Understanding a proof The following is a proof of the existence of M-estimates from the book of Maronna et al. "Robust Statistics". While I understand their strategy, I am having trouble comprehending a step on their proof, namely how taking $\left\| \boldsymbol{\beta} \right\| >b$, implies the inequality $\max_i |y_i -\mathbf{x}_i^{\prime} \boldsymbol{\beta} | \geq b_0$. Could you please help me see how one arrives at this condition? I suspect that I am missing either the geometric picture or some intermediate steps which do not come naturally.
Thank you.

 A: This is not a rigorous explanation. I think I understand your confusion. There is very little "regularity" we can assume with arbitrary risk/loss functions. For regular likelihoods, optimization findings are easily available because it's easy to show the score functions are linear in $\beta$. Here, it turns out, existence results are simply a matter of proving that "wilder" and "wilder" choices of $\beta$ will give loss values that spiral into the infinte. Therefore, we can define a ball of $\beta$s for which the risk is continuous and obtain at least one infimum.
$R$ is a function of the residuals. If we define a compact ball for the $\beta$s, the question is: can we produce a similar compact ball for the residuals?

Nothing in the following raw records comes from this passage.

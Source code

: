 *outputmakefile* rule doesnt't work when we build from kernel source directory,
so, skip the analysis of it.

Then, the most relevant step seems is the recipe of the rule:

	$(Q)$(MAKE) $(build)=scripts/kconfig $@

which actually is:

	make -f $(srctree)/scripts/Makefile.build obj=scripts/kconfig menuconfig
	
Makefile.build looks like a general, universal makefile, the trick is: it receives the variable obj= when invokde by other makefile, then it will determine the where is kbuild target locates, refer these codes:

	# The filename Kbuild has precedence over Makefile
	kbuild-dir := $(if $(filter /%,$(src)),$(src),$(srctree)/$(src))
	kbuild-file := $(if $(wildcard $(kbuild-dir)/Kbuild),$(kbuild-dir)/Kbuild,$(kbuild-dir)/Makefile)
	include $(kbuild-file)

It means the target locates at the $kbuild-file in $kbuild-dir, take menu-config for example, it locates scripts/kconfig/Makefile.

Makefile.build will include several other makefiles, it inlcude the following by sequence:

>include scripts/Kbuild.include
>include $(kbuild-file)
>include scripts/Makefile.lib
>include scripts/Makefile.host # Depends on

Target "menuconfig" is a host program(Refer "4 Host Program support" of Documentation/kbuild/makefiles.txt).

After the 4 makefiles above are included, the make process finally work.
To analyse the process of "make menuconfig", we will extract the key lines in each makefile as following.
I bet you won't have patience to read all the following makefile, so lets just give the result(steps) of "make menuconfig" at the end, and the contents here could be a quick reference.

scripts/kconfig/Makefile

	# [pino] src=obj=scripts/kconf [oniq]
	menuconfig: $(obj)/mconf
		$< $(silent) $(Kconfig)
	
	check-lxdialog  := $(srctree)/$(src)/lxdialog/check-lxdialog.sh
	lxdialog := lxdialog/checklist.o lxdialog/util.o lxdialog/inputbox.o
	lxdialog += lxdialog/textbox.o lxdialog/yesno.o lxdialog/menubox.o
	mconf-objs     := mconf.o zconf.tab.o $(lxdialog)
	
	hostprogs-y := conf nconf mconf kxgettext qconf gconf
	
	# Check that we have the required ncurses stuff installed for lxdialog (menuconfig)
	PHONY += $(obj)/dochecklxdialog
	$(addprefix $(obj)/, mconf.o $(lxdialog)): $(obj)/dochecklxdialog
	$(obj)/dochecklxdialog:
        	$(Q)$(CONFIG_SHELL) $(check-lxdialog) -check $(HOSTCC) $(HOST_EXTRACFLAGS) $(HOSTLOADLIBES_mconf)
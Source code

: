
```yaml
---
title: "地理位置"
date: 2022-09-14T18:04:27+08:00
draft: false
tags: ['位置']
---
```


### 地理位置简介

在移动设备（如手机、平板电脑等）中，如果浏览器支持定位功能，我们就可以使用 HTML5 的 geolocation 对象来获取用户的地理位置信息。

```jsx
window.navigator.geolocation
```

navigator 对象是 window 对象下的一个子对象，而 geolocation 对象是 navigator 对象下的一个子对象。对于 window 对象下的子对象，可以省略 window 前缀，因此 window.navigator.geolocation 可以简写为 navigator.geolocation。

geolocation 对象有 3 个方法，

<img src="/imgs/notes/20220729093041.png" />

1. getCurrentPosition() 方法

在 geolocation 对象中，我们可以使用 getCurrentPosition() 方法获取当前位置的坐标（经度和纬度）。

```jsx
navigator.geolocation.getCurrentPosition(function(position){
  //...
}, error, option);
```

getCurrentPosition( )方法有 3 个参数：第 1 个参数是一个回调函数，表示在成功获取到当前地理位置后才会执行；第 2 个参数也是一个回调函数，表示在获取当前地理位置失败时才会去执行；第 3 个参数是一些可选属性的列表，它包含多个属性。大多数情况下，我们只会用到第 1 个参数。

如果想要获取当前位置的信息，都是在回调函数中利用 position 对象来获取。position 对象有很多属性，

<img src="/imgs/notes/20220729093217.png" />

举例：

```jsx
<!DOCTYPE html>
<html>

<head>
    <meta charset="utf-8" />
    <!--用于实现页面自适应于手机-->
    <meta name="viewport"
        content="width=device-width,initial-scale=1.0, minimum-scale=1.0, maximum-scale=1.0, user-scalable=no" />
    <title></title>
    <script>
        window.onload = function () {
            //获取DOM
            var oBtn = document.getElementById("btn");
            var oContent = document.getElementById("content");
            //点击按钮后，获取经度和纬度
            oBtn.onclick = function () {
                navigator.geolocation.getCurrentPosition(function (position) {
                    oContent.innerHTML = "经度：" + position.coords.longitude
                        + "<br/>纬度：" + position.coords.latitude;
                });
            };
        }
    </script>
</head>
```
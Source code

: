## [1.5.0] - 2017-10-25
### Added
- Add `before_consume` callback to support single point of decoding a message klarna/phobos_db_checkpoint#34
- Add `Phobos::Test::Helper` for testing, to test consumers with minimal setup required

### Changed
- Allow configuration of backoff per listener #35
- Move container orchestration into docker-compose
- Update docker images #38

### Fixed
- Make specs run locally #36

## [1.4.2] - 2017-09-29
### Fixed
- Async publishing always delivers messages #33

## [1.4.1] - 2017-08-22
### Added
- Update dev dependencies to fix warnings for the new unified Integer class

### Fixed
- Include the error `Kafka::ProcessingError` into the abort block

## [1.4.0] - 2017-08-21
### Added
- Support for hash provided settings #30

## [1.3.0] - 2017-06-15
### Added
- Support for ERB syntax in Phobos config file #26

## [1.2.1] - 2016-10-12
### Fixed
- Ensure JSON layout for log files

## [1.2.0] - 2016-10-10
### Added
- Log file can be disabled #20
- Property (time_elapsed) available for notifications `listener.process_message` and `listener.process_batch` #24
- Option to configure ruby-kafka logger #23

If so, we can obtain some optimization results for $R$. Arbitrarily, $2L$ is chosen as a ball for $R$ for which we can indeed construct a ball in $R^p$ for the $\beta$s
It's not written in the proof, but:
$\text{max}_i \left| y_i - x_i \beta \right| \ge ba - \text{max}_i |y_i| \ge b_0$ for all $\| \beta \| > b$
Recall both the $b$ and $a$ were chosen very small in some sense, so that $b_0$ may be the smallest residual. The $b$ is the boundary of a ball in the parameter space, and the $a$ is a minimax like estimator which tells you how "large" a fitted value may be... the choice of $\|\beta\| = 1$ is arbitrary, you see, since any value of $\beta$ in $R^p$ is at least proportional to some $\beta^**b$ where $\|\beta^*\|=1$. Therefore, any choice of value for the norm of $\beta$ (like 3 or 12 instead of 1) would have been proportional to the $a$ we chose. It simply gives you the "biggest" fitted value.